- **WHAT THIS TASK INVOLVES**
Below are the records; copy each line in which "reliable" occurs.

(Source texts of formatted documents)
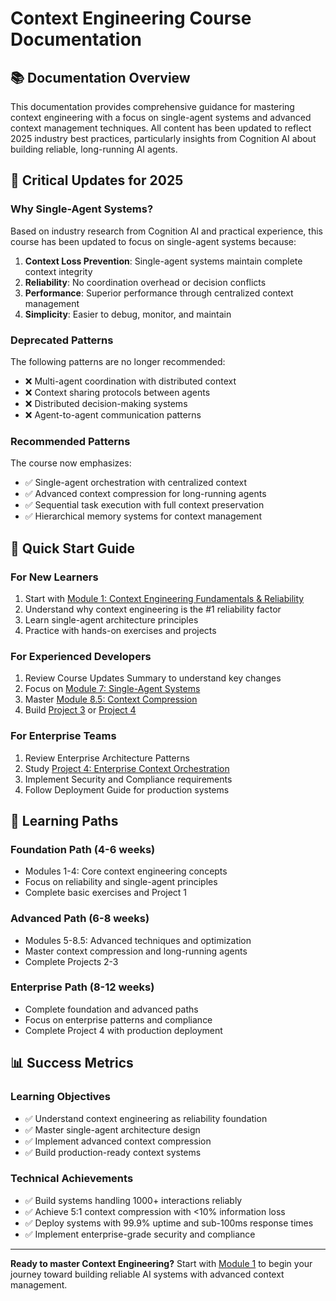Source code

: # Context Engineering Course Documentation

## 📚 Documentation Overview

This documentation provides comprehensive guidance for mastering context engineering with a focus on single-agent systems and advanced context management techniques. All content has been updated to reflect 2025 industry best practices, particularly insights from Cognition AI about building reliable, long-running AI agents.

## 🚨 **Critical Updates for 2025**

### **Why Single-Agent Systems?**

Based on industry research from Cognition AI and practical experience, this course has been updated to focus on single-agent systems because:

1. **Context Loss Prevention**: Single-agent systems maintain complete context integrity
2. **Reliability**: No coordination overhead or decision conflicts
3. **Performance**: Superior performance through centralized context management
4. **Simplicity**: Easier to debug, monitor, and maintain

### **Deprecated Patterns**

The following patterns are no longer recommended:
- ❌ Multi-agent coordination with distributed context
- ❌ Context sharing protocols between agents
- ❌ Distributed decision-making systems
- ❌ Agent-to-agent communication patterns

### **Recommended Patterns**

The course now emphasizes:
- ✅ Single-agent orchestration with centralized context
- ✅ Advanced context compression for long-running agents
- ✅ Sequential task execution with full context preservation
- ✅ Hierarchical memory systems for context management

## 📖 Quick Start Guide

### **For New Learners**
1. Start with [Module 1: Context Engineering Fundamentals & Reliability](../modules/module_01/README.md)
2. Understand why context engineering is the #1 reliability factor
3. Learn single-agent architecture principles
4. Practice with hands-on exercises and projects

### **For Experienced Developers**
1. Review Course Updates Summary to understand key changes
2. Focus on [Module 7: Single-Agent Systems](../modules/module_07/README.md)
3. Master [Module 8.5: Context Compression](../modules/module_08_5/README.md)
4. Build [Project 3](../projects/project_03/README.md) or [Project 4](../projects/project_04/README.md)

### **For Enterprise Teams**
1. Review Enterprise Architecture Patterns
2. Study [Project 4: Enterprise Context Orchestration](../projects/project_04/README.md)
3. Implement Security and Compliance requirements
4. Follow Deployment Guide for production systems

## 🎯 Learning Paths

### **Foundation Path** (4-6 weeks)
- Modules 1-4: Core context engineering concepts
- Focus on reliability and single-agent principles
- Complete basic exercises and Project 1

### **Advanced Path** (6-8 weeks)
- Modules 5-8.5: Advanced techniques and optimization
- Master context compression and long-running agents
- Complete Projects 2-3

### **Enterprise Path** (8-12 weeks)
- Complete foundation and advanced paths
- Focus on enterprise patterns and compliance
- Complete Project 4 with production deployment

## 📊 Success Metrics

### **Learning Objectives**
- ✅ Understand context engineering as reliability foundation
- ✅ Master single-agent architecture design
- ✅ Implement advanced context compression
- ✅ Build production-ready context systems

### **Technical Achievements**
- ✅ Build systems handling 1000+ interactions reliably
- ✅ Achieve 5:1 context compression with <10% information loss
- ✅ Deploy systems with 99.9% uptime and sub-100ms response times
- ✅ Implement enterprise-grade security and compliance

---

**Ready to master Context Engineering?** Start with [Module 1](../modules/module_01/README.md) to begin your journey toward building reliable AI systems with advanced context management.

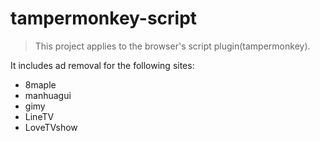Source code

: # tampermonkey-script

> This project applies to the browser's script plugin(tampermonkey).


It includes ad removal for the following sites:
* 8maple
* manhuagui
* gimy
* LineTV
* LoveTVshow
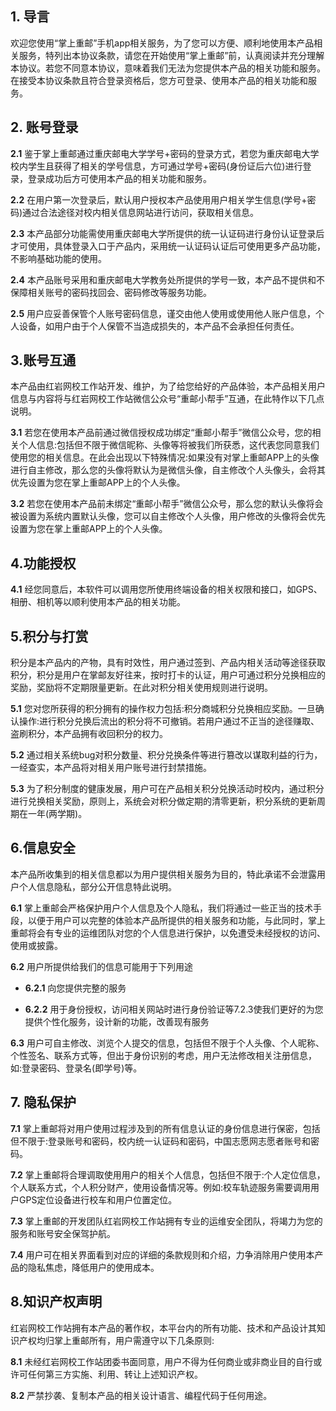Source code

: ## 1. 导言

欢迎您使用“掌上重邮”手机app相关服务，为了您可以方便、顺利地使用本产品相关服务，特列出本协议条款，请您在开始使用“掌上重邮”前，认真阅读并充分理解本协议。若您不同意本协议，意味着我们无法为您提供本产品的相关功能和服务。在接受本协议条款且符合登录资格后，您方可登录、使用本产品的相关功能和服务。 

## 2. 账号登录

**2.1** 鉴于掌上重邮通过重庆邮电大学学号+密码的登录方式，若您为重庆邮电大学校内学生且获得了相关的学号信息，方可通过学号+密码(身份证后六位)进行登录，登录成功后方可使用本产品的相关功能和服务。 

**2.2** 在用户第一次登录后，默认用户授权本产品使用用户相关学生信息(学号+密码)通过合法途径对校内相关信息网站进行访问，获取相关信息。

**2.3** 本产品部分功能需使用重庆邮电大学所提供的统一认证码进行身份认证登录后才可使用，具体登录入口于产品内，采用统一认证码认证后可使用更多产品功能，不影响基础功能的使用。

**2.4** 本产品账号采用和重庆邮电大学教务处所提供的学号一致，本产品不提供和不保障相关账号的密码找回会、密码修改等服务功能。 

**2.5** 用户应妥善保管个人账号密码信息，谨交由他人使用或使用他人账户信息，个人设备，如用户由于个人保管不当造成损失的，本产品不会承担任何责任。 

## 3.账号互通 

本产品由红岩网校工作站开发、维护，为了给您给好的产品体验，本产品相关用户信息与内容将与红岩网校工作站微信公众号“重邮小帮手”互通，在此特作以下几点说明。 

**3.1** 若您在使用本产品前通过微信授权成功绑定“重邮小帮手”微信公众号，您的相关个人信息:包括但不限于微信昵称、头像等将被我们所获悉，这代表您同意我们使用您的相关信息。在此会出现以下特殊情况:如果没有对掌上重邮APP上的头像进行自主修改，那么您的头像将默认为是微信头像，自主修改个人头像头，会将其优先设置为您在掌上重邮APP上的个人头像。 

**3.2** 若您在使用本产品前未绑定“重邮小帮手”微信公众号，那么您的默认头像将会被设置为系统内置默认头像，您可以自主修改个人头像，用户修改的头像将会优先设置为您在掌上重邮APP上的个人头像。 

## 4.功能授权 

**4.1** 经您同意后，本软件可以调用您所使用终端设备的相关权限和接口，如GPS、相册、相机等以顺利使用本产品的相关功能。 

## 5.积分与打赏 

积分是本产品内的产物，具有时效性，用户通过签到、产品内相关活动等途径获取积分，积分是用户在掌邮友好往来，按时打卡的认证，用户可通过积分兑换相应的奖励，奖励将不定期限量更新。在此对积分相关使用规则进行说明。 

**5.1** 您对您所获得的积分拥有的操作权力包括:积分商城积分兑换相应奖励。一旦确认操作:进行积分兑换后流出的积分将不可撤销。若用户通过不正当的途径赚取、盗刷积分，本产品拥有收回积分的权力。

**5.2** 通过相关系统bug对积分数量、积分兑换条件等进行篡改以谋取利益的行为，一经查实，本产品将对相关用户账号进行封禁措施。

**5.3** 为了积分制度的健康发展，用户可在产品相关积分兑换活动时校内，通过积分进行兑换相关奖励，原则上，系统会对积分做定期的清零更新，积分系统的更新周期在一年(两学期)。 

## 6.信息安全

本产品所收集到的相关信息都以为用户提供相关服务为目的，特此承诺不会泄露用户个人信息隐私，部分公开信息特此说明。

**6.1** 掌上重邮会严格保护用户个人信息及个人隐私，我们将通过一些正当的技术手段，以便于用户可以完整的体验本产品所提供的相关服务和功能，与此同时，掌上重邮将会有专业的运维团队对您的个人信息进行保护，以免遭受未经授权的访问、使用或披露。

**6.2** 用户所提供给我们的信息可能用于下列用途 

- **6.2.1** 向您提供完整的服务 

- **6.2.2** 用于身份授权，访问相关网站时进行身份验证等7.2.3使我们更好的为您提供个性化服务，设计新的功能，改善现有服务

**6.3** 用户可自主修改、浏览个人提交的信息，包括但不限于个人头像、个人昵称、个性签名、联系方式等，但出于身份识别的考虑，用户无法修改相关注册信息，如:登录密码、登录名(即学号)等。 

## 7. 隐私保护

**7.1** 掌上重邮将对用户使用过程涉及到的所有信息认证的身份信息进行保密，包括但不限于:登录账号和密码，校内统一认证码和密码，中国志愿网志愿者账号和密码。

**7.2** 掌上重邮将合理调取使用用户的相关个人信息，包括但不限于:个人定位信息，个人联系方式，个人积分财产，使用设备情况等。例如:校车轨迹服务需要调用用户GPS定位设备进行校车和用户位置定位。

**7.3** 掌上重邮的开发团队红岩网校工作站拥有专业的运维安全团队，将竭力为您的服务和账号安全保驾护航。

**7.4** 用户可在相关界面看到对应的详细的条款规则和介绍，力争消除用户使用本产品的隐私焦虑，降低用户的使用成本。 

## 8.知识产权声明

红岩网校工作站拥有本产品的著作权，本平台内的所有功能、技术和产品设计其知识产权均归掌上重邮所有，用户需遵守以下几条原则:

**8.1** 未经红岩网校工作站团委书面同意，用户不得为任何商业或非商业目的自行或许可任何第三方实施、利用、转让上述知识产权。

**8.2** 严禁抄袭、复制本产品的相关设计语言、编程代码于任何用途。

- **ANSWER TO THIS TASK**
This documentation provides comprehensive guidance for mastering context engineering with a focus on single-agent systems and advanced context management techniques. All content has been updated to reflect 2025 industry best practices, particularly insights from Cognition AI about building reliable, long-running AI agents.
**Ready to master Context Engineering?** Start with [Module 1](../modules/module_01/README.md) to begin your journey toward building reliable AI systems with advanced context management.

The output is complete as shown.